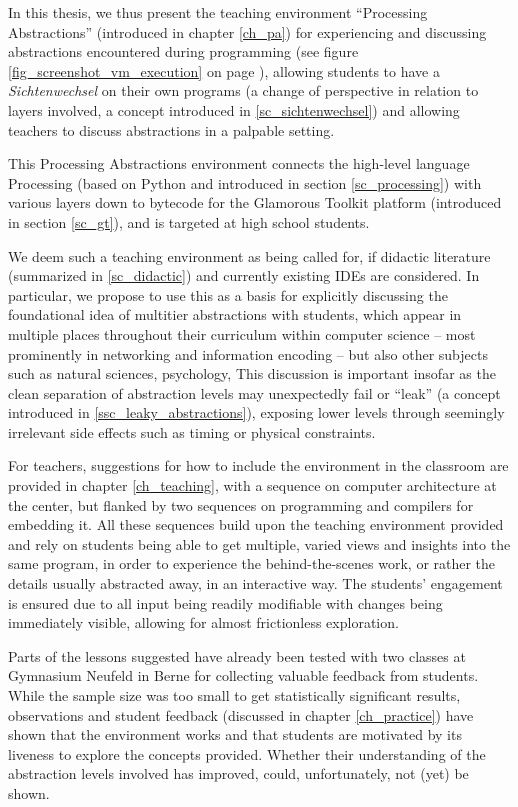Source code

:In this thesis, we thus present the teaching environment ``Processing Abstractions'' (introduced in chapter \ref{ch_pa}) for experiencing and discussing abstractions encountered during programming (see \eg figure \ref{fig_screenshot_vm_execution} on page \pageref{fig_screenshot_vm_execution}), allowing students to have a \emph{Sichtenwechsel} on their own programs (\ie a change of perspective in relation to layers involved, a concept introduced in \ref{sc_sichtenwechsel}) and allowing teachers to discuss abstractions in a palpable setting.

This Processing Abstractions environment connects the high-level language Processing (based on Python and introduced in section \ref{sc_processing}) with various layers down to bytecode for the Glamorous Toolkit platform (introduced in section \ref{sc_gt}), and is targeted at high school students.

We deem such a teaching environment as being called for, if didactic literature (summarized in \ref{sc_didactic}) and currently existing \acp{IDE} are considered. In particular, we propose to use this as a basis for explicitly discussing the foundational idea of multitier abstractions with students, which appear in multiple places throughout their curriculum within computer science -- most prominently in networking and information encoding -- but also other subjects such as natural sciences, psychology, \etc This discussion is important insofar as the clean separation of abstraction levels may unexpectedly fail or ``leak'' (a concept introduced in \ref{ssc_leaky_abstractions}), exposing lower levels through seemingly irrelevant side effects such as timing or physical constraints.

For teachers, suggestions for how to include the environment in the classroom are provided in chapter \ref{ch_teaching}, with a sequence on computer architecture at the center, but flanked by two sequences on programming and compilers for embedding it. All these sequences build upon the teaching environment provided and rely on students being able to get multiple, varied views and insights into the same program, in order to experience the behind-the-scenes work, or rather the details usually abstracted away, in an interactive way. The students' engagement is ensured due to all input being readily modifiable with changes being immediately visible, allowing for almost frictionless exploration.

Parts of the lessons suggested have already been tested with two classes at Gymnasium Neufeld in Berne for collecting valuable feedback from students. While the sample size was too small to get statistically significant results, observations and student feedback (discussed in chapter \ref{ch_practice}) have shown that the environment works and that students are motivated by its liveness to explore the concepts provided. Whether their understanding of the abstraction levels involved has improved, could, unfortunately, not (yet) be shown.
################
> [TO DO]:
Number of lines with the string "teachers" in the data above: report this figure and nothing more.

> [ANSWER FOR THE TASK]:
2